(Data records)
:::

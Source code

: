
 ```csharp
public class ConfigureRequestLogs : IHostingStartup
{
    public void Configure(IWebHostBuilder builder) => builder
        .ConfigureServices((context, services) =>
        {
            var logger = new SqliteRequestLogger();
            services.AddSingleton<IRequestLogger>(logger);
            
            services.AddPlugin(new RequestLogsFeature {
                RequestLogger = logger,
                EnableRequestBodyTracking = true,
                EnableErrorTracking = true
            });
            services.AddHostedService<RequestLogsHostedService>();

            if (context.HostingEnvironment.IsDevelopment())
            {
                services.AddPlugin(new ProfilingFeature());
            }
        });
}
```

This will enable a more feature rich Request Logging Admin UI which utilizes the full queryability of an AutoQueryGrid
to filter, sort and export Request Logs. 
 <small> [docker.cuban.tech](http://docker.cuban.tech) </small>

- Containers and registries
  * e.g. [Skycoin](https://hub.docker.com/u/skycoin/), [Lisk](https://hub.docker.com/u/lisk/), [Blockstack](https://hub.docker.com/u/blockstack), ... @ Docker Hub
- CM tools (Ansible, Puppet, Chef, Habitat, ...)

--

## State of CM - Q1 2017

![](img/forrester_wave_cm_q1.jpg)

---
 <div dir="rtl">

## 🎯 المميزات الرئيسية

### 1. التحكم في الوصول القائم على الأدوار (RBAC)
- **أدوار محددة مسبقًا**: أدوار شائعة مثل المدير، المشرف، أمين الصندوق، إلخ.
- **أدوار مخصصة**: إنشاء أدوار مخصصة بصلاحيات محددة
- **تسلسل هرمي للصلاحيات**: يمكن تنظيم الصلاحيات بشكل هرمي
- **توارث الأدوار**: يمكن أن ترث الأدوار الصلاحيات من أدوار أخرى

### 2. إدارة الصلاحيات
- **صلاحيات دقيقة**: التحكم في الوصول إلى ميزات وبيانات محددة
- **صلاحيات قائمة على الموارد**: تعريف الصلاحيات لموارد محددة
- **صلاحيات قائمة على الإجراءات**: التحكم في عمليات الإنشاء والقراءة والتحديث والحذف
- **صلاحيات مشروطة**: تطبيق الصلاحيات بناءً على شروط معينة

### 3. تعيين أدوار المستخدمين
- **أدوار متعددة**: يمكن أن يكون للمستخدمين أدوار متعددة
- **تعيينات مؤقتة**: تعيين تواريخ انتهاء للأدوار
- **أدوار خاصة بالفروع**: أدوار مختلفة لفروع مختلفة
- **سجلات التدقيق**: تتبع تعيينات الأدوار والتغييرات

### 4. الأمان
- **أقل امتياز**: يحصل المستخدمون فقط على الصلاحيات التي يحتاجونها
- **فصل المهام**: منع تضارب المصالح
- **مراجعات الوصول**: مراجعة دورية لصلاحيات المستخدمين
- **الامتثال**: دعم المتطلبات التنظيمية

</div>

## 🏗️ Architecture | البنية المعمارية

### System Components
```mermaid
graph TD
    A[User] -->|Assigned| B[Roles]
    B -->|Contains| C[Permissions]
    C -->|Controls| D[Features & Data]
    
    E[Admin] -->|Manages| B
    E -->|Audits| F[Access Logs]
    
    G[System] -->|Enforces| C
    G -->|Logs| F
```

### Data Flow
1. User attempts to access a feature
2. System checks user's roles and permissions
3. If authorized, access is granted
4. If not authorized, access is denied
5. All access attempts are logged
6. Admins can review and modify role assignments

:::

TASK STATEMENT — The lines to reproduce run from the one that contains "- **أدوار متعددة**: يمكن" through the last line above; copy them exactly.

RESPONSE BOX —
- **أدوار متعددة**: يمكن أن يكون للمستخدمين أدوار متعددة
- **تعيينات مؤقتة**: تعيين تواريخ انتهاء للأدوار
- **أدوار خاصة بالفروع**: أدوار مختلفة لفروع مختلفة
- **سجلات التدقيق**: تتبع تعيينات الأدوار والتغييرات

### 4. الأمان
- **أقل امتياز**: يحصل المستخدمون فقط على الصلاحيات التي يحتاجونها
- **فصل المهام**: منع تضارب المصالح
- **مراجعات الوصول**: مراجعة دورية لصلاحيات المستخدمين
- **الامتثال**: دعم المتطلبات التنظيمية

</div>

## 🏗️ Architecture | البنية المعمارية

### System Components
```mermaid
graph TD
    A[User] -->|Assigned| B[Roles]
    B -->|Contains| C[Permissions]
    C -->|Controls| D[Features & Data]
    
    E[Admin] -->|Manages| B
    E -->|Audits| F[Access Logs]
    
    G[System] -->|Enforces| C
    G -->|Logs| F
```

### Data Flow
1. User attempts to access a feature
2. System checks user's roles and permissions
3. If authorized, access is granted
4. If not authorized, access is denied
5. All access attempts are logged
6. Admins can review and modify role assignments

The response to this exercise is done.